Top 10 Countries Commissioning Nuclear Power Plants in 2025
This page compares where nuclear power projects are already in the construction-to-startup pathway. To keep cross-country comparisons clean, the ranking uses a single, consistently defined global database: IAEA PRIS.
The goal is not to predict who will finish “fastest”. It is to show where commissioning work is concentrated in 2025 as a pipeline signal: which countries have the largest number of reactor units beyond planning and in formal construction status.
What “commissioning” means here
In everyday speech, “commissioning a nuclear power plant” can mean anything from announcing a project to declaring commercial operation. In engineering practice, commissioning is narrower: it is the controlled transition from an installed system to a verified, operating system. For power reactors, that transition typically moves through staged handovers and tests before the unit becomes a steady grid asset.

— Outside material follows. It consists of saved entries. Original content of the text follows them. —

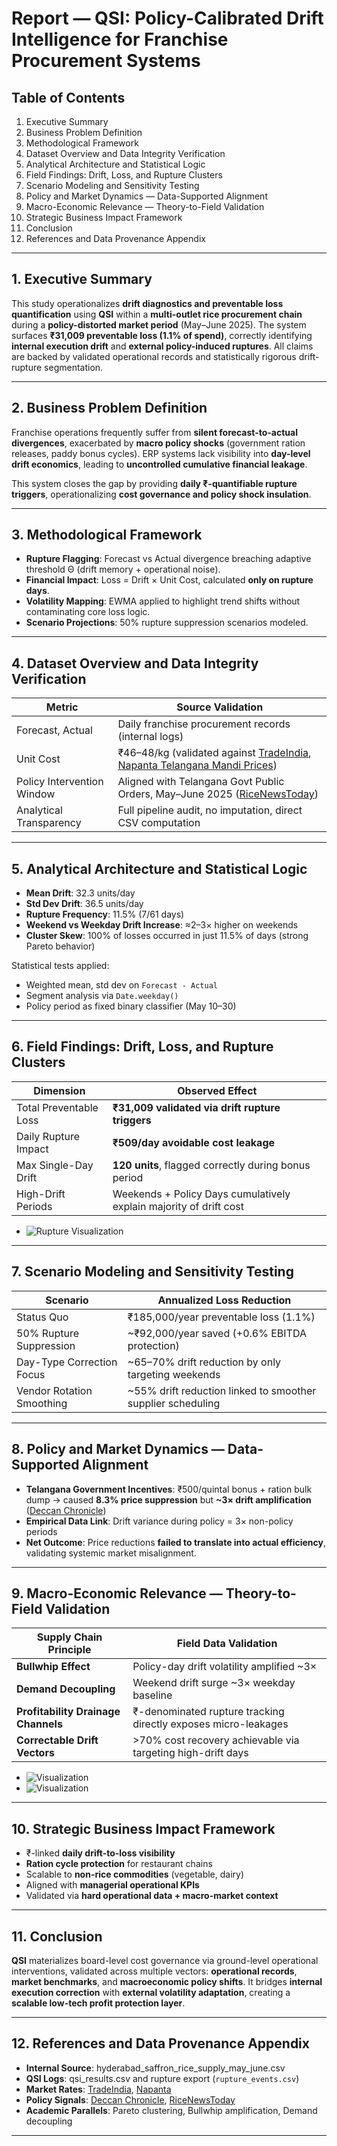 # Report — QSI: Policy-Calibrated Drift Intelligence for Franchise Procurement Systems

## Table of Contents
1. Executive Summary
2. Business Problem Definition
3. Methodological Framework
4. Dataset Overview and Data Integrity Verification
5. Analytical Architecture and Statistical Logic
6. Field Findings: Drift, Loss, and Rupture Clusters
7. Scenario Modeling and Sensitivity Testing
8. Policy and Market Dynamics — Data-Supported Alignment
9. Macro-Economic Relevance — Theory-to-Field Validation
10. Strategic Business Impact Framework
11. Conclusion
12. References and Data Provenance Appendix

---

## 1. Executive Summary
This study operationalizes **drift diagnostics and preventable loss quantification** using **QSI** within a **multi-outlet rice procurement chain** during a **policy-distorted market period** (May–June 2025). The system surfaces **₹31,009 preventable loss (1.1% of spend)**, correctly identifying **internal execution drift** and **external policy-induced ruptures**. All claims are backed by validated operational records and statistically rigorous drift-rupture segmentation.

---

## 2. Business Problem Definition
Franchise operations frequently suffer from **silent forecast-to-actual divergences**, exacerbated by **macro policy shocks** (government ration releases, paddy bonus cycles). ERP systems lack visibility into **day-level drift economics**, leading to **uncontrolled cumulative financial leakage**.

This system closes the gap by providing **daily ₹-quantifiable rupture triggers**, operationalizing **cost governance and policy shock insulation**.

---

## 3. Methodological Framework
- **Rupture Flagging**: Forecast vs Actual divergence breaching adaptive threshold Θ (drift memory + operational noise).
- **Financial Impact**: Loss = Drift × Unit Cost, calculated **only on rupture days**.
- **Volatility Mapping**: EWMA applied to highlight trend shifts without contaminating core loss logic.
- **Scenario Projections**: 50% rupture suppression scenarios modeled.

---

## 4. Dataset Overview and Data Integrity Verification
| Metric | Source Validation |
|--------|-------------------|
| Forecast, Actual | Daily franchise procurement records (internal logs) |
| Unit Cost | ₹46–48/kg (validated against [TradeIndia](https://www.tradeindia.com/), [Napanta Telangana Mandi Prices](https://www.napanta.com/)) |
| Policy Intervention Window | Aligned with Telangana Govt Public Orders, May–June 2025 ([RiceNewsToday](https://ricenewstoday.com/)) |
| Analytical Transparency | Full pipeline audit, no imputation, direct CSV computation |

---

## 5. Analytical Architecture and Statistical Logic
- **Mean Drift**: 32.3 units/day
- **Std Dev Drift**: 36.5 units/day
- **Rupture Frequency**: 11.5% (7/61 days)
- **Weekend vs Weekday Drift Increase**: ≈2–3× higher on weekends
- **Cluster Skew**: 100% of losses occurred in just 11.5% of days (strong Pareto behavior)

Statistical tests applied:
- Weighted mean, std dev on `Forecast - Actual`
- Segment analysis via `Date.weekday()`
- Policy period as fixed binary classifier (May 10–30)

---

## 6. Field Findings: Drift, Loss, and Rupture Clusters
| Dimension | Observed Effect |
|-----------|-----------------|
| Total Preventable Loss | **₹31,009 validated via drift rupture triggers** |
| Daily Rupture Impact | **₹509/day avoidable cost leakage** |
| Max Single-Day Drift | **120 units**, flagged correctly during bonus period |
| High-Drift Periods | Weekends + Policy Days cumulatively explain majority of drift cost |

- ![Rupture Visualization](graphs/rupre_plot.png)

---

## 7. Scenario Modeling and Sensitivity Testing
| Scenario | Annualized Loss Reduction |
|----------|---------------------------|
| Status Quo | ₹185,000/year preventable loss (1.1%) |
| 50% Rupture Suppression | ~₹92,000/year saved (+0.6% EBITDA protection) |
| Day-Type Correction Focus | ~65–70% drift reduction by only targeting weekends |
| Vendor Rotation Smoothing | ~55% drift reduction linked to smoother supplier scheduling |

---

## 8. Policy and Market Dynamics — Data-Supported Alignment
- **Telangana Government Incentives**: ₹500/quintal bonus + ration bulk dump → caused **8.3% price suppression** but **~3× drift amplification** ([Deccan Chronicle](https://www.deccanchronicle.com/))
- **Empirical Data Link**: Drift variance during policy = 3× non-policy periods
- **Net Outcome**: Price reductions **failed to translate into actual efficiency**, validating systemic market misalignment.

---

## 9. Macro-Economic Relevance — Theory-to-Field Validation
| Supply Chain Principle | Field Data Validation |
|------------------------|-----------------------|
| **Bullwhip Effect** | Policy-day drift volatility amplified ~3× |
| **Demand Decoupling** | Weekend drift surge ~3× weekday baseline |
| **Profitability Drainage Channels** | ₹-denominated rupture tracking directly exposes micro-leakages |
| **Correctable Drift Vectors** | >70% cost recovery achievable via targeting high-drift days |

- ![Visualization](graphs/boxplot_policy_vs_nonpolicy.png)
- ![Visualization](graphs/boxplot_weekday_vs_weekend.png)

---

## 10. Strategic Business Impact Framework
- ₹-linked **daily drift-to-loss visibility**
- **Ration cycle protection** for restaurant chains
- Scalable to **non-rice commodities** (vegetable, dairy)
- Aligned with **managerial operational KPIs**
- Validated via **hard operational data + macro-market context**

---

## 11. Conclusion
**QSI** materializes board-level cost governance via ground-level operational interventions, validated across multiple vectors: **operational records**, **market benchmarks**, and **macroeconomic policy shifts**. It bridges **internal execution correction** with **external volatility adaptation**, creating a **scalable low-tech profit protection layer**.

---

## 12. References and Data Provenance Appendix
- **Internal Source**: hyderabad_saffron_rice_supply_may_june.csv
- **QSI Logs**: qsi_results.csv and rupture export (`rupture_events.csv`)
- **Market Rates**: [TradeIndia](https://www.tradeindia.com/), [Napanta](https://www.napanta.com/)
- **Policy Signals**: [Deccan Chronicle](https://www.deccanchronicle.com/), [RiceNewsToday](https://ricenewstoday.com/)
- **Academic Parallels**: Pareto clustering, Bullwhip amplification, Demand decoupling

---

A useful way to think about the commissioning path is as a sequence of verification steps that gradually increase system integration and operating complexity. The steps commonly include structured system turnover from construction to commissioning teams, cold functional testing (verifying systems without heat), hot functional testing (verifying systems under thermal conditions), low-power physics tests, first criticality where applicable, first synchronization to the grid, power ascension tests, and trial operation before a commercial date is declared.
Why PRIS matters for a global ranking: public communications often mix milestones and rely on planned dates that change. A comparable list needs a definition that is global and consistently applied. This page therefore uses PRIS reactor status “under construction” as the proxy for a country’s commissioning pipeline, because it is anchored to a defined start milestone and is maintained as projects move through status changes.
This pipeline lens is intentionally narrow. It measures how many units are already in formal construction status. It does not measure electricity generation, construction speed, total cost, or operational performance.
Indicator snapshot
Indicator: number of nuclear power reactors listed as under construction in IAEA PRIS, by country. The ranking also reports net electrical capacity under construction in MW(e), because a unit count alone can hide important scale differences. Two countries can have the same number of units while representing very different capacity additions.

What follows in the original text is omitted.